# What you are asked to do
Only lines containing the word "label" belong in the answer; copy each one from the records.

# Extracted entries
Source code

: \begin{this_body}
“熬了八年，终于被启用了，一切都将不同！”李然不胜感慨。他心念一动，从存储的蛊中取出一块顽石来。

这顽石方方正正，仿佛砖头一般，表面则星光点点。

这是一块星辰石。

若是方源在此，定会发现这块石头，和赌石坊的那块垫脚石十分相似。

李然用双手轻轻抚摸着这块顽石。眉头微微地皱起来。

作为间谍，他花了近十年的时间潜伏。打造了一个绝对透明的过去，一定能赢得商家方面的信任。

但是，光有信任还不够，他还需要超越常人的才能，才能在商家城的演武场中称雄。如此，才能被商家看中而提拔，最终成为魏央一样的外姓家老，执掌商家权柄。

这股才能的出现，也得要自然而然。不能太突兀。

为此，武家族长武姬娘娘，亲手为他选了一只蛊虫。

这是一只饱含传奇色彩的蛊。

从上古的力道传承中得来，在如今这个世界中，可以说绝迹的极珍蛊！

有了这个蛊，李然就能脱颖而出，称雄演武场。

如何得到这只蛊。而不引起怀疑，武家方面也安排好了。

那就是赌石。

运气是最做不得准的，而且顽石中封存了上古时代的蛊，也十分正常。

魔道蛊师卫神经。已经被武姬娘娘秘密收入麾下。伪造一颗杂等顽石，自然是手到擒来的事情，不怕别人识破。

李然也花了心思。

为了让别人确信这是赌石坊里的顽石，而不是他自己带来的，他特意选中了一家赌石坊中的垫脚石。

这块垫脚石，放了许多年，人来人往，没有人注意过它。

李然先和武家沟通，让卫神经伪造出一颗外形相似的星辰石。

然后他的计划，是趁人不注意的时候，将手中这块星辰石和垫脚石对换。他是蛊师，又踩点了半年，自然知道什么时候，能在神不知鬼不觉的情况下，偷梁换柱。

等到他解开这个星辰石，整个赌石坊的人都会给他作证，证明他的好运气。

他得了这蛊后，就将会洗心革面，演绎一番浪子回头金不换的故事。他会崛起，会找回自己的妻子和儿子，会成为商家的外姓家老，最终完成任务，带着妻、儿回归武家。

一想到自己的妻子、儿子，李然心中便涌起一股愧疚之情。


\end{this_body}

--

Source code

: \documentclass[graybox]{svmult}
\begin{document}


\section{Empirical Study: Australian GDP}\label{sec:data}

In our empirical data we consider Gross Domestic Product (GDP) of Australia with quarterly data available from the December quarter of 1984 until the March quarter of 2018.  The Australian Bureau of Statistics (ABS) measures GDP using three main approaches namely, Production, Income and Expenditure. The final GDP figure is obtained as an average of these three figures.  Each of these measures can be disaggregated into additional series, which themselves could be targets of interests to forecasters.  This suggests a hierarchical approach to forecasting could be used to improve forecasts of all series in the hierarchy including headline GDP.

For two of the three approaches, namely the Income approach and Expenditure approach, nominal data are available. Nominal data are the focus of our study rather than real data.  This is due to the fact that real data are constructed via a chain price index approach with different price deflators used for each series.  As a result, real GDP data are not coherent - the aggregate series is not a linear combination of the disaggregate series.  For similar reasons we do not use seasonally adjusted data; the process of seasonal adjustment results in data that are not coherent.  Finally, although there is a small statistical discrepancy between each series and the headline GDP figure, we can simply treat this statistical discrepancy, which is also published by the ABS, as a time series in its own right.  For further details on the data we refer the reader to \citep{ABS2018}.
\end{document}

* * *

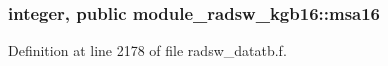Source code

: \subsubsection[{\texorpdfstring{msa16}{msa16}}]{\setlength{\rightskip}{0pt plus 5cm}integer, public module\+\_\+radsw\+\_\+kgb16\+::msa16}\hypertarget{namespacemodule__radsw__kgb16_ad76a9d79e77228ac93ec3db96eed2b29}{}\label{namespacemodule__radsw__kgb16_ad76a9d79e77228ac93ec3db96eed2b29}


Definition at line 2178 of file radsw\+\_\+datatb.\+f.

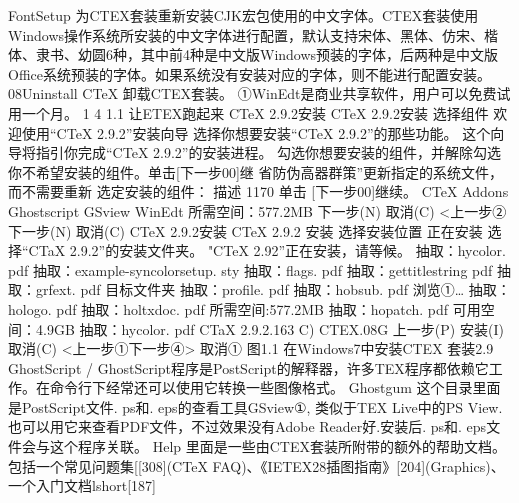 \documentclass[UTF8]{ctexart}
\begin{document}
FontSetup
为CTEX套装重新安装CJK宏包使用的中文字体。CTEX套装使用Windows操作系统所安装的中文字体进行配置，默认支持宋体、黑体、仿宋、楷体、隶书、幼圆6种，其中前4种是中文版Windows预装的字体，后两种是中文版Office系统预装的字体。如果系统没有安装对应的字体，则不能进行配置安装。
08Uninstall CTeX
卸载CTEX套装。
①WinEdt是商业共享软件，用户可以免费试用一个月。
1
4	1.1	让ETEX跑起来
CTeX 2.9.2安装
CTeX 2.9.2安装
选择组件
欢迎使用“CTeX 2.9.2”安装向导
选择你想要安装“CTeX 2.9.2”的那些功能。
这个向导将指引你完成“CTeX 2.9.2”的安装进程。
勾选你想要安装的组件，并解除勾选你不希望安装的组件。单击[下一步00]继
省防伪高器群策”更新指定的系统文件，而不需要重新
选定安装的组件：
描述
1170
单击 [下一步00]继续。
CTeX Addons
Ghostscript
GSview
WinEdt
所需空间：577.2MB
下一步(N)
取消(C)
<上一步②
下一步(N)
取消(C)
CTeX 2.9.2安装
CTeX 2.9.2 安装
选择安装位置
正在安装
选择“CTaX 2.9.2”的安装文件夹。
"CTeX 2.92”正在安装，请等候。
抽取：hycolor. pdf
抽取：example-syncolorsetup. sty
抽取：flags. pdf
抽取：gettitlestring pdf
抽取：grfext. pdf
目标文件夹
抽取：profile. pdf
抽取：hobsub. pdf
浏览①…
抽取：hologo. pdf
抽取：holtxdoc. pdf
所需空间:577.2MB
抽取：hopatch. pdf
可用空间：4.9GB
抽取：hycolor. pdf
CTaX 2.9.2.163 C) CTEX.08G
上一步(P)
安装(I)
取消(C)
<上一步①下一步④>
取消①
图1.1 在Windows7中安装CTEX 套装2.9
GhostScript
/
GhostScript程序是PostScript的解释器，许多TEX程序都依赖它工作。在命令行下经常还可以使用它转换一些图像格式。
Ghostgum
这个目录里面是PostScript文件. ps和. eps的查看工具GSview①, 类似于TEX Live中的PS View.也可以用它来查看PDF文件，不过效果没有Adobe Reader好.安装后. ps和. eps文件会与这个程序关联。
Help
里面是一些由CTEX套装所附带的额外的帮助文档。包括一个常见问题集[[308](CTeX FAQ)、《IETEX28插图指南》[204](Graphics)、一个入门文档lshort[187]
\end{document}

# Result of this exercise
\section{Empirical Study: Australian GDP}\label{sec:data}
: \subsubsection[{\texorpdfstring{msa16}{msa16}}]{\setlength{\rightskip}{0pt plus 5cm}integer, public module\+\_\+radsw\+\_\+kgb16\+::msa16}\hypertarget{namespacemodule__radsw__kgb16_ad76a9d79e77228ac93ec3db96eed2b29}{}\label{namespacemodule__radsw__kgb16_ad76a9d79e77228ac93ec3db96eed2b29}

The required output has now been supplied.